This post is a technical breakdown of how we designed the system. If you’re building an AI assistant for a domain-specific enterprise use case, the patterns here are directly applicable.

The core problem: three data types, one interface

Energy Aspects’ analysts work with fundamentally different data types every day: narrative research (long-form publications with analysis and forecasts), structured time-series data (commodity prices, supply/demand figures), and technical API documentation. Each type requires a different retrieval strategy, a different response format, and different quality criteria.

A generic RAG pipeline would collapse these into a single vector store and hope for the best. We took a different approach.

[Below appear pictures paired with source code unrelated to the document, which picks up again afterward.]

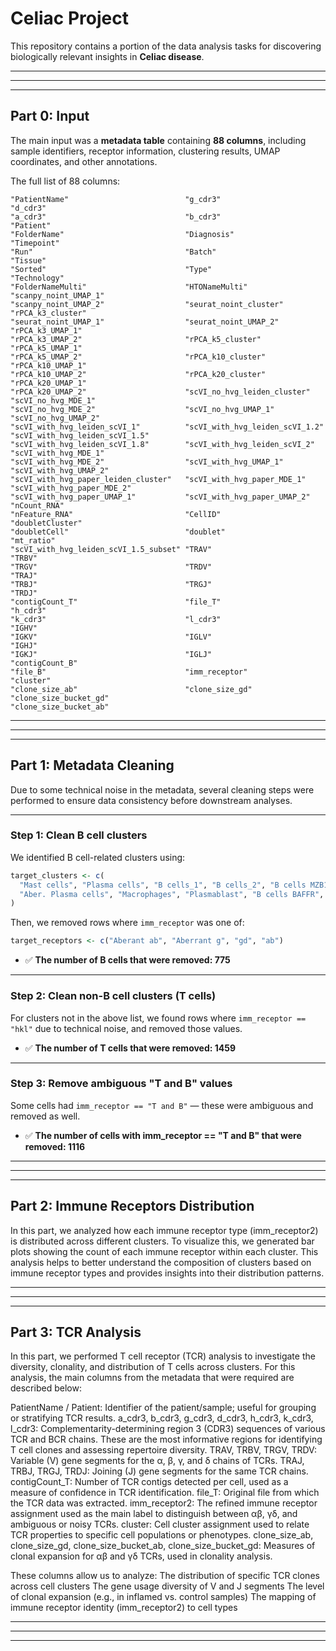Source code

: # Celiac Project

This repository contains a portion of the data analysis tasks for discovering biologically relevant insights in **Celiac disease**.

---
---
---

## Part 0: Input

The main input was a **metadata table** containing **88 columns**, including sample identifiers, receptor information, clustering results, UMAP coordinates, and other annotations.

The full list of 88 columns:

```
"PatientName"                          "g_cdr3"                               "d_cdr3"                              
"a_cdr3"                               "b_cdr3"                               "Patient"                             
"FolderName"                           "Diagnosis"                            "Timepoint"                           
"Run"                                  "Batch"                                "Tissue"                               
"Sorted"                               "Type"                                 "Technology"                           
"FolderNameMulti"                      "HTONameMulti"                         "scanpy_noint_UMAP_1"                  
"scanpy_noint_UMAP_2"                  "seurat_noint_cluster"                 "rPCA_k3_cluster"                      
"seurat_noint_UMAP_1"                  "seurat_noint_UMAP_2"                  "rPCA_k3_UMAP_1"                       
"rPCA_k3_UMAP_2"                       "rPCA_k5_cluster"                      "rPCA_k5_UMAP_1"                       
"rPCA_k5_UMAP_2"                       "rPCA_k10_cluster"                     "rPCA_k10_UMAP_1"                      
"rPCA_k10_UMAP_2"                      "rPCA_k20_cluster"                     "rPCA_k20_UMAP_1"                      
"rPCA_k20_UMAP_2"                      "scVI_no_hvg_leiden_cluster"           "scVI_no_hvg_MDE_1"                    
"scVI_no_hvg_MDE_2"                    "scVI_no_hvg_UMAP_1"                   "scVI_no_hvg_UMAP_2"                   
"scVI_with_hvg_leiden_scVI_1"          "scVI_with_hvg_leiden_scVI_1.2"        "scVI_with_hvg_leiden_scVI_1.5"       
"scVI_with_hvg_leiden_scVI_1.8"        "scVI_with_hvg_leiden_scVI_2"          "scVI_with_hvg_MDE_1"                 
"scVI_with_hvg_MDE_2"                  "scVI_with_hvg_UMAP_1"                 "scVI_with_hvg_UMAP_2"                
"scVI_with_hvg_paper_leiden_cluster"   "scVI_with_hvg_paper_MDE_1"            "scVI_with_hvg_paper_MDE_2"           
"scVI_with_hvg_paper_UMAP_1"           "scVI_with_hvg_paper_UMAP_2"           "nCount_RNA"                          
"nFeature_RNA"                         "CellID"                               "doubletCluster"                      
"doubletCell"                          "doublet"                              "mt_ratio"                            
"scVI_with_hvg_leiden_scVI_1.5_subset" "TRAV"                                 "TRBV"                                
"TRGV"                                 "TRDV"                                 "TRAJ"                                
"TRBJ"                                 "TRGJ"                                 "TRDJ"                                
"contigCount_T"                        "file_T"                               "h_cdr3"                              
"k_cdr3"                               "l_cdr3"                               "IGHV"                                
"IGKV"                                 "IGLV"                                 "IGHJ"                                
"IGKJ"                                 "IGLJ"                                 "contigCount_B"                       
"file_B"                               "imm_receptor"                         "cluster"                             
"clone_size_ab"                        "clone_size_gd"                        "clone_size_bucket_gd"                
"clone_size_bucket_ab"
```

---
---
---

## Part 1: Metadata Cleaning

Due to some technical noise in the metadata, several cleaning steps were performed to ensure data consistency before downstream analyses.

***

### Step 1: Clean B cell clusters

We identified B cell-related clusters using:

```r
target_clusters <- c(
  "Mast cells", "Plasma cells", "B cells_1", "B cells_2", "B cells MZB1+",
  "Aber. Plasma cells", "Macrophages", "Plasmablast", "B cells BAFFR", "Dendritic cells"
)
```

Then, we removed rows where `imm_receptor` was one of:

```r
target_receptors <- c("Aberant ab", "Aberrant g", "gd", "ab")
```

- ✅ **The number of B cells that were removed: 775**

---

### Step 2: Clean non-B cell clusters (T cells)

For clusters not in the above list, we found rows where `imm_receptor == "hkl"` due to technical noise, and removed those values.

- ✅ **The number of T cells that were removed: 1459**

---

### Step 3: Remove ambiguous "T and B" values

Some cells had `imm_receptor == "T and B"` — these were ambiguous and removed as well.

- ✅ **The number of cells with imm_receptor == "T and B" that were removed: 1116**

---
---
---

## Part 2: Immune Receptors Distribution
In this part, we analyzed how each immune receptor type (imm_receptor2) is distributed across different clusters. To visualize this, we generated bar plots showing the count of each immune receptor within each cluster. This analysis helps to better understand the composition of clusters based on immune receptor types and provides insights into their distribution patterns.

---
---
---

## Part 3: TCR Analysis


In this part, we performed T cell receptor (TCR) analysis to investigate the diversity, clonality, and distribution of T cells across clusters. For this analysis, the main columns from the metadata that were required are described below:

PatientName / Patient: Identifier of the patient/sample; useful for grouping or stratifying TCR results.
a_cdr3, b_cdr3, g_cdr3, d_cdr3, h_cdr3, k_cdr3, l_cdr3: Complementarity-determining region 3 (CDR3) sequences of various TCR and BCR chains. These are the most informative regions for identifying T cell clones and assessing repertoire diversity.
TRAV, TRBV, TRGV, TRDV: Variable (V) gene segments for the α, β, γ, and δ chains of TCRs.
TRAJ, TRBJ, TRGJ, TRDJ: Joining (J) gene segments for the same TCR chains.
contigCount_T: Number of TCR contigs detected per cell, used as a measure of confidence in TCR identification.
file_T: Original file from which the TCR data was extracted.
imm_receptor2: The refined immune receptor assignment used as the main label to distinguish between αβ, γδ, and ambiguous or noisy TCRs.
cluster: Cell cluster assignment used to relate TCR properties to specific cell populations or phenotypes.
clone_size_ab, clone_size_gd, clone_size_bucket_ab, clone_size_bucket_gd: Measures of clonal expansion for αβ and γδ TCRs, used in clonality analysis.

These columns allow us to analyze:
The distribution of specific TCR clones across cell clusters
The gene usage diversity of V and J segments
The level of clonal expansion (e.g., in inflamed vs. control samples)
The mapping of immune receptor identity (imm_receptor2) to cell types

---
---
---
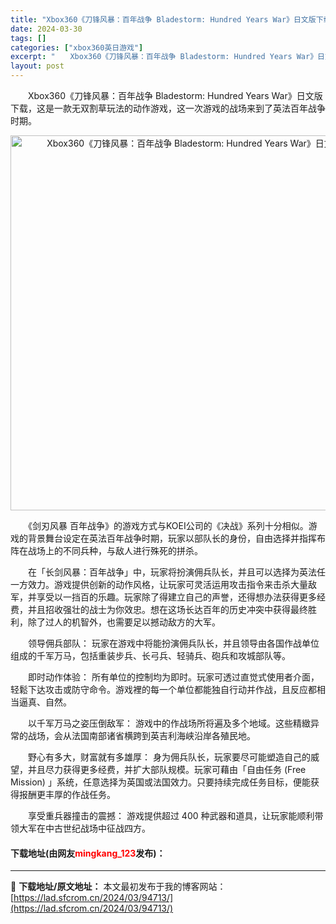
 ```yaml
---
title: "Xbox360《刀锋风暴：百年战争 Bladestorm: Hundred Years War》日文版下载"
date: 2024-03-30
tags: []
categories: ["xbox360英日游戏"]
excerpt: "　　Xbox360《刀锋风暴：百年战争 Bladestorm: Hundred Years War》日文版下载，这是一款无双割草玩法的动作游戏，这一次游戏的战场来到了英法百年战争时期。 　　《剑刃风暴 百年战争》的游戏方式与KOEI公司的《决战》系列十分相似。游戏的背景舞台设定在英法百年战争时期，玩&hellip;"
layout: post
---
```


 <p>　　Xbox360《刀锋风暴：百年战争 Bladestorm: Hundred Years War》日文版下载，这是一款无双割草玩法的动作游戏，这一次游戏的战场来到了英法百年战争时期。</p> <p align="center"><img align="" border="0" src="https://lad.sfcrom.cn/wp-content/uploads/2024/03/20240330_6607da902fb7d.webp" width="600" alt="Xbox360《刀锋风暴：百年战争 Bladestorm: Hundred Years War》日文版下载" /></p> <p>　　《剑刃风暴 百年战争》的游戏方式与KOEI公司的《决战》系列十分相似。游戏的背景舞台设定在英法百年战争时期，玩家以部队长的身份，自由选择并指挥布阵在战场上的不同兵种，与敌人进行殊死的拼杀。</p> <p>　　在「长剑风暴：百年战争」中，玩家将扮演佣兵队长，并且可以选择为英法任一方效力。游戏提供创新的动作风格，让玩家可灵活运用攻击指令来击杀大量敌军，并享受以一挡百的乐趣。玩家除了得建立自己的声誉，还得想办法获得更多经费，并且招收强壮的战士为你效忠。想在这场长达百年的历史冲突中获得最终胜利，除了过人的机智外，也需要足以撼动敌方的大军。</p> <p>　　领导佣兵部队： 玩家在游戏中将能扮演佣兵队长，并且领导由各国作战单位组成的千军万马，包括重装步兵、长弓兵、轻骑兵、砲兵和攻城部队等。</p> <p>　　即时动作体验： 所有单位的控制均为即时。玩家可透过直觉式使用者介面，轻鬆下达攻击或防守命令。游戏裡的每一个单位都能独自行动并作战，且反应都相当逼真、自然。</p> <p>　　以千军万马之姿压倒敌军： 游戏中的作战场所将遍及多个地域。这些精緻异常的战场，会从法国南部诸省横跨到英吉利海峡沿岸各殖民地。</p> <p>　　野心有多大，财富就有多雄厚： 身为佣兵队长，玩家要尽可能塑造自己的威望，并且尽力获得更多经费，并扩大部队规模。玩家可藉由「自由任务 (Free Mission) 」系统，任意选择为英国或法国效力。只要持续完成任务目标，便能获得报酬更丰厚的作战任务。</p> <p>　　享受重兵器撞击的震撼： 游戏提供超过 400 种武器和道具，让玩家能顺利带领大军在中古世纪战场中征战四方。</p> <p><h4>下载地址(由网友<font color="red">mingkang_123</font>发布)：</h4></p> 

---
📖 **下载地址/原文地址：** 本文最初发布于我的博客网站：[https://lad.sfcrom.cn/2024/03/94713/](https://lad.sfcrom.cn/2024/03/94713/)
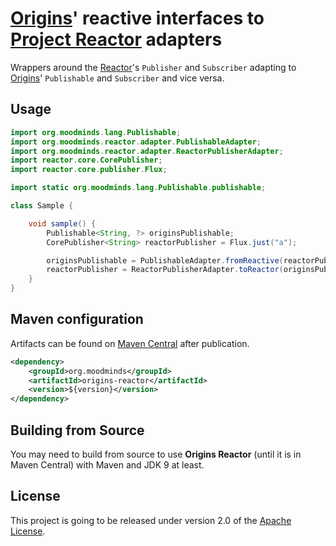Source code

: # [Origins](https://github.com/MoodMinds/origins)' reactive interfaces to [Project Reactor](https://projectreactor.io) adapters

Wrappers around the [Reactor](https://projectreactor.io)'s `Publisher` and `Subscriber` adapting to
[Origins](https://github.com/MoodMinds/origins)' `Publishable` and `Subscriber` and vice versa.

## Usage

```java
import org.moodminds.lang.Publishable;
import org.moodminds.reactor.adapter.PublishableAdapter;
import org.moodminds.reactor.adapter.ReactorPublisherAdapter;
import reactor.core.CorePublisher;
import reactor.core.publisher.Flux;

import static org.moodminds.lang.Publishable.publishable;

class Sample {

    void sample() {
        Publishable<String, ?> originsPublishable;
        CorePublisher<String> reactorPublisher = Flux.just("a");

        originsPublishable = PublishableAdapter.fromReactive(reactorPublisher);
        reactorPublisher = ReactorPublisherAdapter.toReactor(originsPublishable);
    }
}
```

## Maven configuration

Artifacts can be found on [Maven Central](https://search.maven.org/) after publication.

```xml
<dependency>
    <groupId>org.moodminds</groupId>
    <artifactId>origins-reactor</artifactId>
    <version>${version}</version>
</dependency>
```

## Building from Source

You may need to build from source to use **Origins Reactor** (until it is in Maven Central) with Maven and JDK 9 at least.

## License
This project is going to be released under version 2.0 of the [Apache License][l].

[l]: https://www.apache.org/licenses/LICENSE-2.0
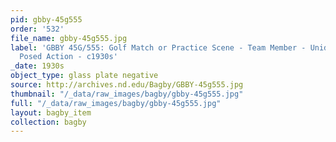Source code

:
 ```yaml
---
pid: gbby-45g555
order: '532'
file_name: gbby-45g555.jpg
label: 'GBBY 45G/555: Golf Match or Practice Scene - Team Member - Unidentified -
  Posed Action - c1930s'
_date: 1930s
object_type: glass plate negative
source: http://archives.nd.edu/Bagby/GBBY-45g555.jpg
thumbnail: "/_data/raw_images/bagby/gbby-45g555.jpg"
full: "/_data/raw_images/bagby/gbby-45g555.jpg"
layout: bagby_item
collection: bagby
---
```

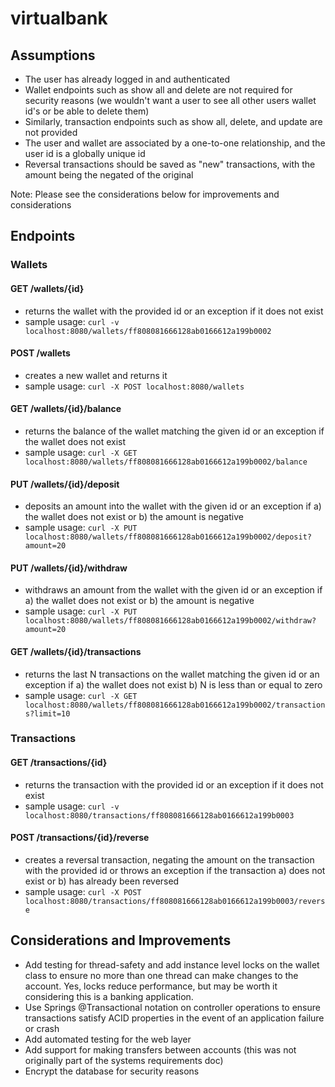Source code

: # virtualbank

## Assumptions
- The user has already logged in and authenticated
- Wallet endpoints such as show all and delete are not required for security reasons (we wouldn't want a user to see all other users wallet id's or be able to delete them)
- Similarly, transaction endpoints such as show all, delete, and update are not provided
- The user and wallet are associated by a one-to-one relationship, and the user id is a globally unique id
- Reversal transactions should be saved as "new" transactions, with the amount being the negated of the original

Note: Please see the considerations below for improvements and considerations

## Endpoints

### Wallets

#### GET /wallets/{id}
- returns the wallet with the provided id or an exception if it does not exist
- sample usage: ```curl -v localhost:8080/wallets/ff808081666128ab0166612a199b0002```

#### POST /wallets
- creates a new wallet and returns it
- sample usage:  ```curl -X POST localhost:8080/wallets```

#### GET /wallets/{id}/balance
- returns the balance of the wallet matching the given id or an exception if the wallet does not exist
- sample usage:  ```curl -X GET localhost:8080/wallets/ff808081666128ab0166612a199b0002/balance```

#### PUT /wallets/{id}/deposit
- deposits an amount into the wallet with the given id or an exception if a) the wallet does not exist or b) the amount is negative
- sample usage:  ```curl -X PUT localhost:8080/wallets/ff808081666128ab0166612a199b0002/deposit?amount=20```

#### PUT /wallets/{id}/withdraw
- withdraws an amount from the wallet with the given id or an exception if a) the wallet does not exist or b) the amount is negative
- sample usage:  ```curl -X PUT localhost:8080/wallets/ff808081666128ab0166612a199b0002/withdraw?amount=20```

#### GET /wallets/{id}/transactions
- returns the last N transactions on the wallet matching the given id or an exception if a) the wallet does not exist b) N is less than or equal to zero
- sample usage:  ```curl -X GET localhost:8080/wallets/ff808081666128ab0166612a199b0002/transactions?limit=10```

### Transactions

#### GET /transactions/{id}
- returns the transaction with the provided id or an exception if it does not exist
- sample usage: ```curl -v localhost:8080/transactions/ff808081666128ab0166612a199b0003```

#### POST /transactions/{id}/reverse
- creates a reversal transaction, negating the amount on the transaction with the provided id or throws an exception if the transaction a) does not exist or b) has already been reversed
- sample usage:  ```curl -X POST localhost:8080/transactions/ff808081666128ab0166612a199b0003/reverse```

## Considerations and Improvements
- Add testing for thread-safety and add instance level locks on the wallet class to ensure no more than one thread can make changes to the account. Yes, locks reduce performance, but may be worth it considering this is a banking application.
- Use Springs @Transactional notation on controller operations to ensure transactions satisfy ACID properties in the event of an application failure or crash
- Add automated testing for the web layer
- Add support for making transfers between accounts (this was not originally part of the systems requirements doc)
- Encrypt the database for security reasons

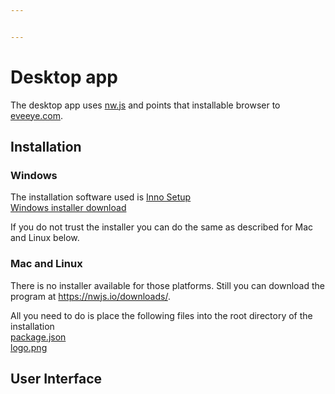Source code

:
 ```yaml
---


---
```


<h1 id="desktop-app">Desktop app</h1>
<p>The desktop app uses <a href="https://nwjs.io/">nw.js</a> and points that installable browser to <a href="http://eveeye.com">eveeye.com</a>.</p>
<h2 id="installation">Installation</h2>
<h3 id="windows">Windows</h3>
<p>The installation software used is <a href="https://www.jrsoftware.org/isinfo.php">Inno Setup</a><br>
<a href="https://www.dropbox.com/s/feo1z1055a7jmpd/Eveeye_v001.exe?dl=0">Windows installer download</a></p>
<p>If you do not trust the installer you can do the same as described for Mac and Linux below.</p>
<h3 id="mac-and-linux">Mac and Linux</h3>
<p>There is no installer available for those platforms. Still you can download the program at <a href="https://nwjs.io/downloads/">https://nwjs.io/downloads/</a>.</p>
<p>All you need to do is place the following files into the root directory of the installation<br>
<a href="https://www.dropbox.com/s/83yjmh3ktzatuny/package.json?dl=0">package.json</a><br>
<a href="https://www.dropbox.com/s/b9adylfp2x1fmw6/logo.png?dl=0">logo.png</a></p>
<h2 id="user-interface">User Interface</h2>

Architecture decision 1: Content-type-specific agentic search

Rather than building one search module, we built a modular agentic search system with specialized handlers for each content type. Each handler understands the specific characteristics of its data:

  1. Research publications require semantic search across long documents, with date-aware relevance scoring (recent analysis matters more) and commodity-specific filtering.
  2. Time-series data requires structured query translation — converting natural language questions like “What was Brent crude in Q3 2024?” into database queries against specific datasets.
  3. API documentation requires code-aware retrieval that understands endpoints, parameters, and response schemas.

Each handler was evaluated independently using an extensive evaluation set compiled in collaboration with Energy Aspects’ domain experts.

Architecture decision 2: Smart routing

Before any retrieval happens, every user query passes through a routing module that classifies it and directs it to the appropriate search agent. The routing module was developed and refined based on real user queries — not synthetic test data.

Getting routing right is critical in any multi-agent system. A misrouted query doesn’t just produce a bad answer; it produces a confidently wrong answer in the wrong format, which is worse than no answer at all. We compiled a separate evaluation set specifically for routing accuracy, validated with domain expert feedback.

Architecture decision 3: Evaluation-driven quality

Every component in the system — search, routing, response generation — has its own evaluation framework. We do not ship features that pass subjective “looks good” reviews. Quality is measured against curated evaluation sets that cover both common queries and edge cases.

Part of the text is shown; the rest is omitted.